From Edge SB, Byrd DR, Compton CC, et al., eds. AJCC Cancer Staging Manual. 7th ed. New York: Springer-Verlag; 2010. Used with the permission of the American Joint Committee on Cancer (AJCC), Chicago, Illinois. Published by Springer Science and Business Media LLC, www.springerlink.com.
Crohn’s Disease–Associated Adenocarcinoma
Clinical Features
Patients with CD are at increased risk for carcinoma of the colon and small intestine.92–94 The incidence of small-intestinal carcinoma in CD is 40- to 86-fold greater than that observed in the general population.95,96 The cancer risk correlates positively with disease duration and the anatomic extent of the inflammatory process. Risk factors for development of small-intestinal carcinoma in individuals with CD include surgically excluded loops of small bowel, chronic fistulous disease, and male sex. In one study, adenocarcinoma risk was found to be lower in CD patients who had undergone small bowel resection or who had used salicylates for longer than 2 years.97 The mortality rate in CD-associated carcinoma is approximately 80%.
Unlike sporadic small-intestinal carcinomas that commonly involve the duodenum, small-intestinal carcinomas that develop in CD arise in areas involved by inflammatory disease. Thirty percent of these tumors arise in the jejunum, and 70% arise in the ileum.
Pathologic Features of Dysplasia
It is now believed that dysplasia precedes cancer development in CD, as in ulcerative colitis.98–100 However, the diagnosis of dysplasia is sometimes difficult because of recurrent and persistent inflammatory changes associated with the underlying inflammatory bowel disease. Grossly, dysplasia may appear flat or elevated (polypoid). Loss of the normal pattern of mucosal folds may be the only gross manifestation of dysplasia, although a granular or pebbly appearance is not uncommon. On occasion, plaques, nodules, and other irregular polypoid lesions may be identified. Histologically, the diagnosis of dysplasia is based on identification of a combination of architectural and cytologic features.101 Architectural alterations may result in a configuration that resembles adenoma. Cytologic abnormalities consist primarily of cellular and nuclear pleomorphism, nuclear hyperchromasia, loss of polarity, and nuclear stratification.
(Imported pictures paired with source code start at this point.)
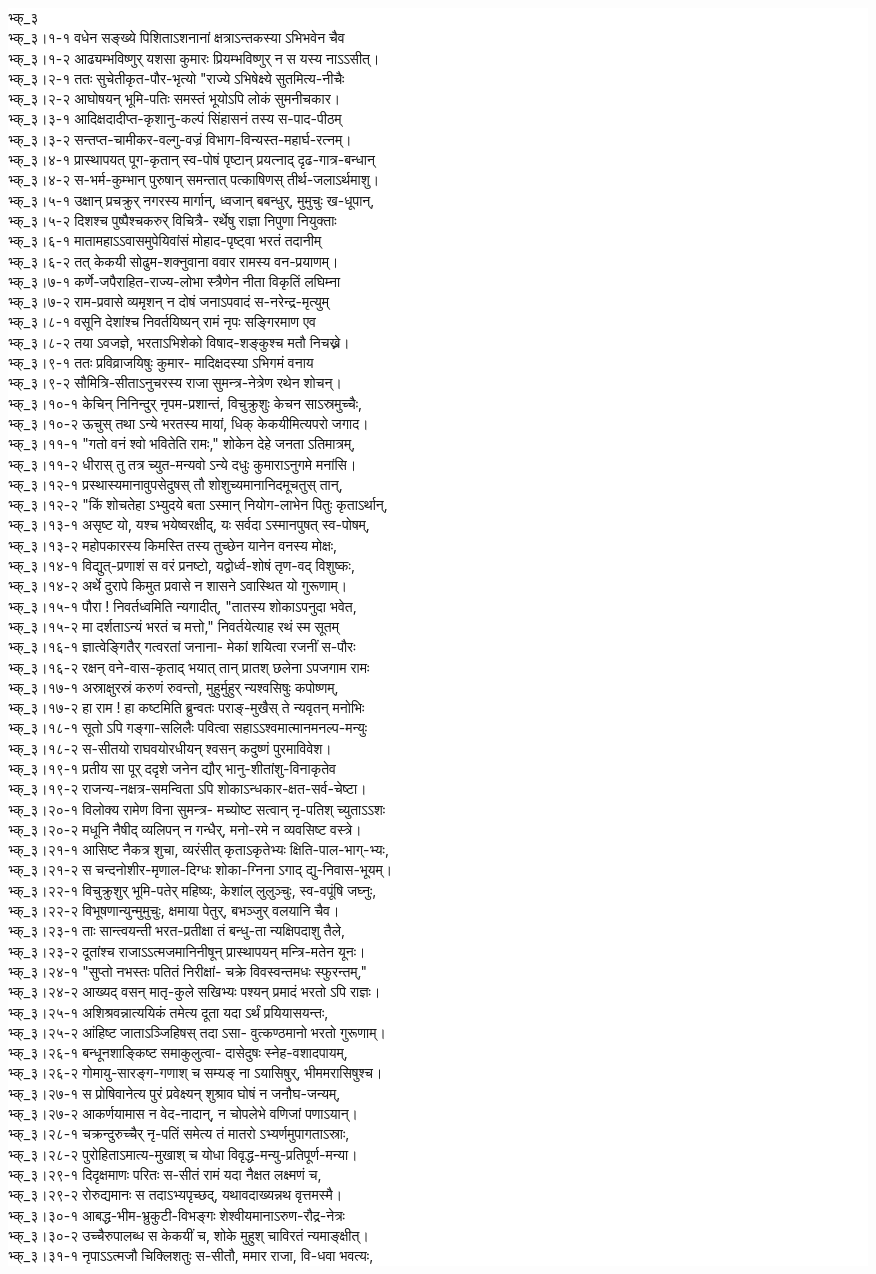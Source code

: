   
  
भ्क्_३  
भ्क्_३।१-१ वधेन सङ्ख्ये पिशिताऽशनानां क्षत्राऽन्तकस्या ऽभिभवेन चैव  
भ्क्_३।१-२ आढ्यम्भविष्णुर् यशसा कुमारः प्रियम्भविष्णुर् न स यस्य नाऽऽसीत्।  
भ्क्_३।२-१ ततः सुचेतीकृत-पौर-भृत्यो "राज्ये ऽभिषेक्ष्ये सुतमित्य-नीचैः  
भ्क्_३।२-२ आघोषयन् भूमि-पतिः समस्तं भूयोऽपि लोकं सुमनीचकार।  
भ्क्_३।३-१ आदिक्षदादीप्त-कृशानु-कल्पं सिंहासनं तस्य स-पाद-पीठम्  
भ्क्_३।३-२ सन्तप्त-चामीकर-वल्गु-वज्रं विभाग-विन्यस्त-महार्घ-रत्नम्।  
भ्क्_३।४-१ प्रास्थापयत् पूग-कृतान् स्व-पोषं पृष्टान् प्रयत्नाद् दृढ-गात्र-बन्धान्  
भ्क्_३।४-२ स-भर्म-कुम्भान् पुरुषान् समन्तात् पत्काषिणस् तीर्थ-जलाऽर्थमाशु।  
भ्क्_३।५-१ उक्षान् प्रचक्रुर् नगरस्य मार्गान्, ध्वजान् बबन्धुर्, मुमुचुः ख-धूपान्,  
भ्क्_३।५-२ दिशश्च पुष्पैश्चकरुर् विचित्रै- रर्थेषु राज्ञा निपुणा नियुक्ताः  
भ्क्_३।६-१ मातामहाऽऽवासमुपेयिवांसं मोहाद-पृष्ट्वा भरतं तदानीम्  
भ्क्_३।६-२ तत् केकयी सोढुम-शक्नुवाना ववार रामस्य वन-प्रयाणम्।  
भ्क्_३।७-१ कर्णे-जपैराहित-राज्य-लोभा स्त्रैणेन नीता विकृतिं लघिम्ना  
भ्क्_३।७-२ राम-प्रवासे व्यमृशन् न दोषं जनाऽपवादं स-नरेन्द्र-मृत्युम्  
भ्क्_३।८-१ वसूनि देशांश्च निवर्तयिष्यन् रामं नृपः सङ्गिरमाण एव  
भ्क्_३।८-२ तया ऽवजज्ञे, भरताऽभिशेको विषाद-शङ्कुश्च मतौ निचख्ने।  
भ्क्_३।९-१ ततः प्रविव्राजयिषुः कुमार- मादिक्षदस्या ऽभिगमं वनाय  
भ्क्_३।९-२ सौमित्रि-सीताऽनुचरस्य राजा सुमन्त्र-नेत्रेण रथेन शोचन्।  
भ्क्_३।१०-१ केचिन् निनिन्दुर् नृपम-प्रशान्तं, विचुक्रुशुः केचन साऽस्रमुच्चैः,  
भ्क्_३।१०-२ ऊचुस् तथा ऽन्ये भरतस्य मायां, धिक् केकयीमित्यपरो जगाद।  
भ्क्_३।११-१ "गतो वनं श्वो भवितेति रामः," शोकेन देहे जनता ऽतिमात्रम्,  
भ्क्_३।११-२ धीरास् तु तत्र च्युत-मन्यवो ऽन्ये दधुः कुमाराऽनुगमे मनांसि।  
भ्क्_३।१२-१ प्रस्थास्यमानावुपसेदुषस् तौ शोशुच्यमानानिदमूचतुस् तान्,  
भ्क्_३।१२-२ "किं शोचतेहा ऽभ्युदये बता ऽस्मान् नियोग-लाभेन पितुः कृताऽर्थान्,  
भ्क्_३।१३-१ असृष्ट यो, यश्च भयेष्वरक्षीद्, यः सर्वदा ऽस्मानपुषत् स्व-पोषम्,  
भ्क्_३।१३-२ महोपकारस्य किमस्ति तस्य तुच्छेन यानेन वनस्य मोक्षः,  
भ्क्_३।१४-१ विद्युत्-प्रणाशं स वरं प्रनष्टो, यद्वोर्ध्व-शोषं तृण-वद् विशुष्कः,  
भ्क्_३।१४-२ अर्थे दुरापे किमुत प्रवासे न शासने ऽवास्थित यो गुरूणाम्।  
भ्क्_३।१५-१ पौरा ! निवर्तध्वमिति न्यगादीत्, "तातस्य शोकाऽपनुदा भवेत,  
भ्क्_३।१५-२ मा दर्शताऽन्यं भरतं च मत्तो," निवर्तयेत्याह रथं स्म सूतम्  
भ्क्_३।१६-१ ज्ञात्वेङ्गितैर् गत्वरतां जनाना- मेकां शयित्वा रजनीं स-पौरः  
भ्क्_३।१६-२ रक्षन् वने-वास-कृताद् भयात् तान् प्रातश् छलेना ऽपजगाम रामः  
भ्क्_३।१७-१ अस्राक्षुरस्रं करुणं रुवन्तो, मुहुर्मुहुर् न्यश्वसिषुः कपोष्णम्,  
भ्क्_३।१७-२ हा राम ! हा कष्टमिति ब्रुन्वतः पराङ्-मुखैस् ते न्यवृतन् मनोभिः  
भ्क्_३।१८-१ सूतो ऽपि गङ्गा-सलिलैः पवित्वा सहाऽऽश्वमात्मानमनल्प-मन्युः  
भ्क्_३।१८-२ स-सीतयो राघवयोरधीयन् श्वसन् कदुष्णं पुरमाविवेश।  
भ्क्_३।१९-१ प्रतीय सा पूर् ददृशे जनेन द्यौर् भानु-शीतांशु-विनाकृतेव  
भ्क्_३।१९-२ राजन्य-नक्षत्र-समन्विता ऽपि शोकाऽन्धकार-क्षत-सर्व-चेष्टा।  
भ्क्_३।२०-१ विलोक्य रामेण विना सुमन्त्र- मच्योष्ट सत्वान् नृ-पतिश् च्युताऽऽशः  
भ्क्_३।२०-२ मधूनि नैषीद् व्यलिपन् न गन्धैर्, मनो-रमे न व्यवसिष्ट वस्त्रे।  
भ्क्_३।२१-१ आसिष्ट नैकत्र शुचा, व्यरंसीत् कृताऽकृतेभ्यः क्षिति-पाल-भाग्-भ्यः,  
भ्क्_३।२१-२ स चन्दनोशीर-मृणाल-दिग्धः शोका-ग्निना ऽगाद् द्यु-निवास-भूयम्।  
भ्क्_३।२२-१ विचुक्रुशुर् भूमि-पतेर् महिष्यः, केशांल् लुलुञ्चुः, स्व-वपूंषि जघ्नुः,  
भ्क्_३।२२-२ विभूषणान्युन्मुमुचुः, क्षमाया पेतुर्, बभञ्जुर् वलयानि चैव।  
भ्क्_३।२३-१ ताः सान्त्वयन्ती भरत-प्रतीक्षा तं बन्धु-ता न्यक्षिपदाशु तैले,  
भ्क्_३।२३-२ दूतांश्च राजाऽऽत्मजमानिनीषून् प्रास्थापयन् मन्त्रि-मतेन यूनः।  
भ्क्_३।२४-१ "सुप्तो नभस्तः पतितं निरीक्षां- चक्रे विवस्वन्तमधः स्फुरन्तम्,"  
भ्क्_३।२४-२ आख्यद् वसन् मातृ-कुले सखिभ्यः पश्यन् प्रमादं भरतो ऽपि राज्ञः।  
भ्क्_३।२५-१ अशिश्रवन्नात्ययिकं तमेत्य दूता यदा ऽर्थं प्रयियासयन्तः,  
भ्क्_३।२५-२ आंहिष्ट जाताऽञ्जिहिषस् तदा ऽसा- वुत्कण्ठमानो भरतो गुरूणाम्।  
भ्क्_३।२६-१ बन्धूनशाङ्किष्ट समाकुलुत्वा- दासेदुषः स्नेह-वशादपायम्,  
भ्क्_३।२६-२ गोमायु-सारङ्ग-गणाश् च सम्यङ् ना ऽयासिषुर्, भीममरासिषुश्च।  
भ्क्_३।२७-१ स प्रोषिवानेत्य पुरं प्रवेक्ष्यन् शुश्राव घोषं न जनौघ-जन्यम्,  
भ्क्_३।२७-२ आकर्णयामास न वेद-नादान्, न चोपलेभे वणिजां पणाऽयान्।  
भ्क्_३।२८-१ चक्रन्दुरुच्चैर् नृ-पतिं समेत्य तं मातरो ऽभ्यर्णमुपागताऽस्राः,  
भ्क्_३।२८-२ पुरोहिताऽमात्य-मुखाश् च योधा विवृद्ध-मन्यु-प्रतिपूर्ण-मन्या।  
भ्क्_३।२९-१ दिदृक्षमाणः परितः स-सीतं रामं यदा नैक्षत लक्ष्मणं च,  
भ्क्_३।२९-२ रोरुद्यमानः स तदाऽभ्यपृच्छद्, यथावदाख्यन्नथ वृत्तमस्मै।  
भ्क्_३।३०-१ आबद्ध-भीम-भ्रुकुटी-विभङ्गः शेश्वीयमानाऽरुण-रौद्र-नेत्रः  
भ्क्_३।३०-२ उच्चैरुपालब्ध स केकयीं च, शोके मुहुश् चाविरतं न्यमाङ्क्षीत्।  
भ्क्_३।३१-१ नृपाऽऽत्मजौ चिक्लिशतुः स-सीतौ, ममार राजा, वि-धवा भवत्यः,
Dysplasia is generally classified as low grade or high grade (including carcinoma in situ). Although invasive carcinoma is more commonly observed in individuals with high-grade dysplasia, it may also be associated with lesser degrees of dysplasia. Low-grade dysplasia is characterized by the presence of tall epithelial cells with elongated, hyperchromatic, pseudostratified nuclei that fail to differentiate into normal goblet or absorptive cells at the mucosal surface (Fig. 26.10). Dystrophic goblet cells may also be present. In low-grade dysplasia, normal basal polarity of the nuclei is maintained. In contrast, high-grade dysplasia demonstrates true nuclear stratification and a greater degree of cytologic atypia (see Fig. 26.10, B). In high-grade dysplasia, the nuclei lose their polarity; instead of being elongated with the long axis of the nucleus oriented perpendicular to the basement membrane, they are often round and contain prominent nucleoli.
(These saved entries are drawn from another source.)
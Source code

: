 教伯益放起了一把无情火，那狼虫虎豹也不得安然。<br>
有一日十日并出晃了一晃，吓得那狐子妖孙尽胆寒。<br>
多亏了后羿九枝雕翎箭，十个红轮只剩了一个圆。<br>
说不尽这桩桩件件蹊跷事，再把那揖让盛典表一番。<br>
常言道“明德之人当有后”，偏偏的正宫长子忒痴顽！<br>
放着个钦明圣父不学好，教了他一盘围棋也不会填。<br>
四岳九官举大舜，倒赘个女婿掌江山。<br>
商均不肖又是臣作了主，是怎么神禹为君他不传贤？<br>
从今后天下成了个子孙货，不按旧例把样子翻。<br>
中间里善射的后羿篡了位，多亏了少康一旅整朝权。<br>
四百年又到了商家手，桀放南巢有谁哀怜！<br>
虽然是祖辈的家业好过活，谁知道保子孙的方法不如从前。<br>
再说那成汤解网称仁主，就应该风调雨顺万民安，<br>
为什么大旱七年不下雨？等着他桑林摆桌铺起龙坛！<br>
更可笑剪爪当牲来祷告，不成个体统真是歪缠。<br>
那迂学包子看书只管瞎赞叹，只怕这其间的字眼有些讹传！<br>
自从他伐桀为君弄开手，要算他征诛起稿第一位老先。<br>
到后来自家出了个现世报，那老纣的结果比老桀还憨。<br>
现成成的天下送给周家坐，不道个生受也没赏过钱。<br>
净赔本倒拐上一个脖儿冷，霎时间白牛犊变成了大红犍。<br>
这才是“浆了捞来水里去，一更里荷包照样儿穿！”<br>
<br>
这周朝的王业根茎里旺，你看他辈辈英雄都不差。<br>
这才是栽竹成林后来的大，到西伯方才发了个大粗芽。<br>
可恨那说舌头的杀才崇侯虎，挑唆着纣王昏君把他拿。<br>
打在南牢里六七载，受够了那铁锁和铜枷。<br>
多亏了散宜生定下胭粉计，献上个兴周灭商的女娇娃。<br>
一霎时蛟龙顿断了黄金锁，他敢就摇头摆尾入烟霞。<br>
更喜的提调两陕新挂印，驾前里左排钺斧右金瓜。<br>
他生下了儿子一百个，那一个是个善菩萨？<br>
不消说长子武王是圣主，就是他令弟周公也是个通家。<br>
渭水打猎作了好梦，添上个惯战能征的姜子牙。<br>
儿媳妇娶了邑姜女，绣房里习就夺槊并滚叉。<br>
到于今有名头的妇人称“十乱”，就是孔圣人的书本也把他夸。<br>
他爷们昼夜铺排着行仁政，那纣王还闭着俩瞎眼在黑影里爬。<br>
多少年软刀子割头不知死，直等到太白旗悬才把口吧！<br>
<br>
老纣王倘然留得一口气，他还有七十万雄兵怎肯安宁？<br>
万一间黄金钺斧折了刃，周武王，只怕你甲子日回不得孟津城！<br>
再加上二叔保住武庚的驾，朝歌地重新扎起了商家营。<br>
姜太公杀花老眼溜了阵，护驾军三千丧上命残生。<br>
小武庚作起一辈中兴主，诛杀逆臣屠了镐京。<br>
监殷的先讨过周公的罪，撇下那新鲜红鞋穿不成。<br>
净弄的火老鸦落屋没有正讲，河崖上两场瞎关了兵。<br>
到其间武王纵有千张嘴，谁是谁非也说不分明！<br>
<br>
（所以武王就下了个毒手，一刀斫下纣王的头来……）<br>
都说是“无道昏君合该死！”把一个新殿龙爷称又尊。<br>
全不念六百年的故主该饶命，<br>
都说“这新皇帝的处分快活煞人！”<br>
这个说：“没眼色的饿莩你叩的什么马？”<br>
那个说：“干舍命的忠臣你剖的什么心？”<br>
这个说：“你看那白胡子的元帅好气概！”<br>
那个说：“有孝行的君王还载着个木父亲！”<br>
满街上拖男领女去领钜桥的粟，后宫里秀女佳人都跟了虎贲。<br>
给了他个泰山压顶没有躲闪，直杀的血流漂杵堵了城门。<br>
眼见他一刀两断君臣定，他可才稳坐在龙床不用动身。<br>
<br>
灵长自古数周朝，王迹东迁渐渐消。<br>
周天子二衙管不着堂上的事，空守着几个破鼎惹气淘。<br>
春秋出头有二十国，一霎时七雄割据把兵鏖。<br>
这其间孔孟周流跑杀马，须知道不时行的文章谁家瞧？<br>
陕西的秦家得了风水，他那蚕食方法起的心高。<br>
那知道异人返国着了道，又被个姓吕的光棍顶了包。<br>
Pathologic Features of Adenocarcinoma
Most carcinomas develop in areas of macroscopically identifiable inflammatory bowel disease. Grossly, they resemble ordinary, sporadic intestinal carcinomas. Histologically, adenocarcinomas that arise in CD also resemble sporadic tumors. They may show any degree of differentiation, but in patients with CD, there is a higher proportion of poorly differentiated and mucinous tumors compared with the sporadic type.
Differential Diagnosis
In some cases, CD-associated adenocarcinoma is difficult to distinguish from pseudoinvasion, which entails misplacement of epithelium in the submucosa or muscularis that develops as a result of recurrent injury, ulceration, and repair.102 This represents a form of ileitis cystica profunda. Histologically, epithelial misplacement (pseudoinvasion) is characterized by mucus-filled cysts in the submucosa, muscularis propria, or serosa (Fig. 26.11). The cysts are lined by cuboidal to columnar epithelium–containing goblet cells, enterocytes, and Paneth cells and are normally associated with a rim of lamina propria. On occasion, the cyst lining may regress from pressure atrophy. Features that help rule out malignancy include the absence of desmoplasia and the presence of a rim of lamina propria surrounding misplaced epithelium. Marked cytologic atypia, desmoplasia, and angular, irregularly shaped glands are characteristics of invasive adenocarcinoma.
In diagnostically difficult cases, careful sampling and evaluation of the surface epithelium may help resolve the diagnostic dilemma, particularly if dysplastic epithelium is present.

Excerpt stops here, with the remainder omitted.